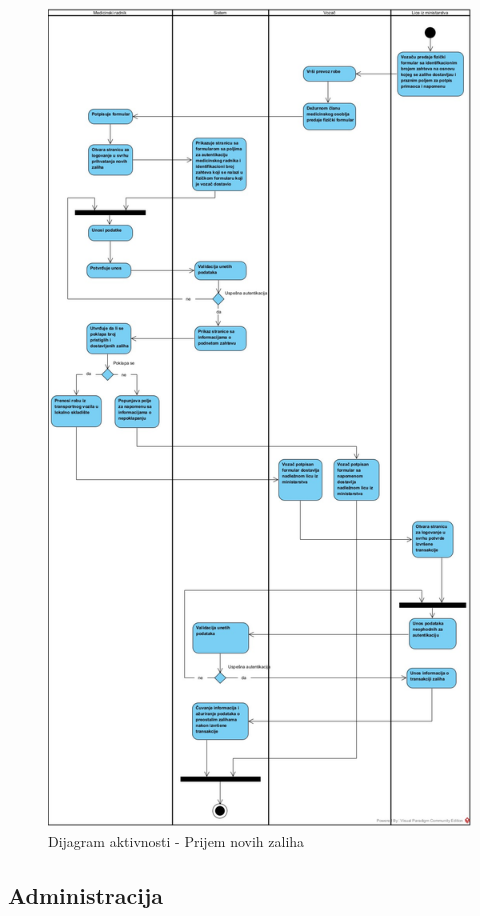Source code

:\documentclass[titlepage]{article}
\begin{document}
\begin{figure}[H]
\centering
\includegraphics[scale=0.3]{Prijem_novih_zaliha}
\caption{Dijagram aktivnosti -  Prijem novih zaliha}
\end{figure}


\subsection{Administracija}
\end{document}
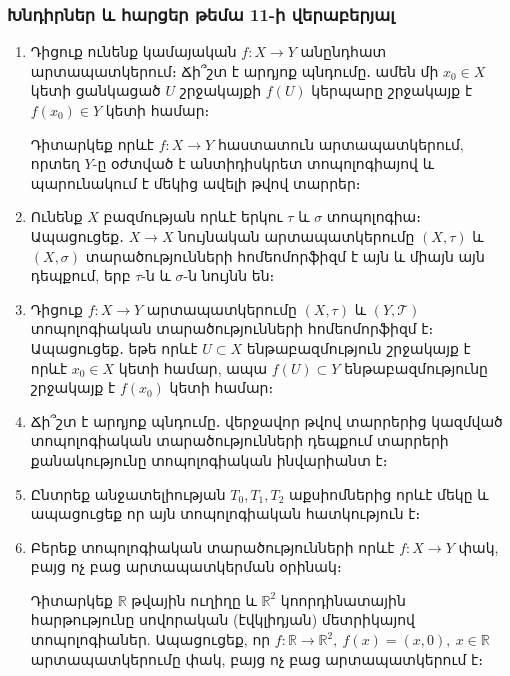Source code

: \bigskip
\bigskip
\subsubsection*{Խնդիրներ և հարցեր թեմա 11-ի վերաբերյալ}

\begin{enumerate}[label=\thesection.\arabic*.]

\item Դիցուք ունենք կամայական $f: X \to Y$ անընդհատ արտապատկերում։ Ճի՞շտ է արդյոք պնդումը․ ամեն մի $x_0 \in X$ կետի ցանկացած $U$ շրջակայքի $f(U)$ կերպարը շրջակայք է $f(x_0) \in Y$ կետի համար։

\begin{hint}
Դիտարկեք որևէ $f: X \to Y$ հաստատուն արտապատկերում, որտեղ $Y$-ը օժտված է անտիդիսկրետ տոպոլոգիայով և պարունակում է մեկից ավելի թվով տարրեր։
\end{hint}

\item Ունենք $X$ բազմության որևէ երկու $\tau$ և $\sigma$ տոպոլոգիա։ Ապացուցեք․ $X \to X$ նույնական արտապատկերումը $(X, \tau)$ և $(X, \sigma)$ տարածությունների հոմեոմորֆիզմ է այն և միայն այն դեպքում, երբ $\tau$-ն և $\sigma$-ն նույնն են։

\item Դիցուք $f: X \to Y$ արտապատկերումը $(X, \tau)$ և $(Y, \mathcal{T})$ տոպոլոգիական տարածությունների հոմեոմորֆիզմ է։ Ապացուցեք․ եթե որևէ $U \subset X$ ենթաբազմություն շրջակայք է որևէ $x_0 \in X$ կետի համար, ապա $f(U) \subset Y$ ենթաբազմությունը շրջակայք է $f(x_0)$ կետի համար։

\item Ճի՞շտ է արդյոք պնդումը․ վերջավոր թվով տարրերից կազմված տոպոլոգիական տարածությունների դեպքում տարրերի քանակությունը տոպոլոգիական ինվարիանտ է։

\item Ընտրեք անջատելիության $T_0, T_1, T_2$ աքսիոմներից որևէ մեկը և ապացուցեք որ այն տոպոլոգիական հատկություն է։

\item Բերեք տոպոլոգիական տարածությունների որևէ $f: X \to Y$ փակ, բայց ոչ բաց արտապատկերման օրինակ։

\begin{hint}
Դիտարկեք $\mathbb{R}$ թվային ուղիղը և $\mathbb{R}^2$ կոորդինատային հարթությունը սովորական (էվկլիդյան) մետրիկայով տոպոլոգիաներ. Ապացուցեք, որ $f: \mathbb{R} \to \mathbb{R}^2, \ f(x)=(x, 0), \ x \in \mathbb{R}$ արտապատկերումը փակ, բայց ոչ բաց արտապատկերում է։
\end{hint}


\end{enumerate}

- **Directions for this task**: Find and copy each line above that includes the string "բայց".

- **Solution to the problem**:
\item Բերեք տոպոլոգիական տարածությունների որևէ $f: X \to Y$ փակ, բայց ոչ բաց արտապատկերման օրինակ։
Դիտարկեք $\mathbb{R}$ թվային ուղիղը և $\mathbb{R}^2$ կոորդինատային հարթությունը սովորական (էվկլիդյան) մետրիկայով տոպոլոգիաներ. Ապացուցեք, որ $f: \mathbb{R} \to \mathbb{R}^2, \ f(x)=(x, 0), \ x \in \mathbb{R}$ արտապատկերումը փակ, բայց ոչ բաց արտապատկերում է։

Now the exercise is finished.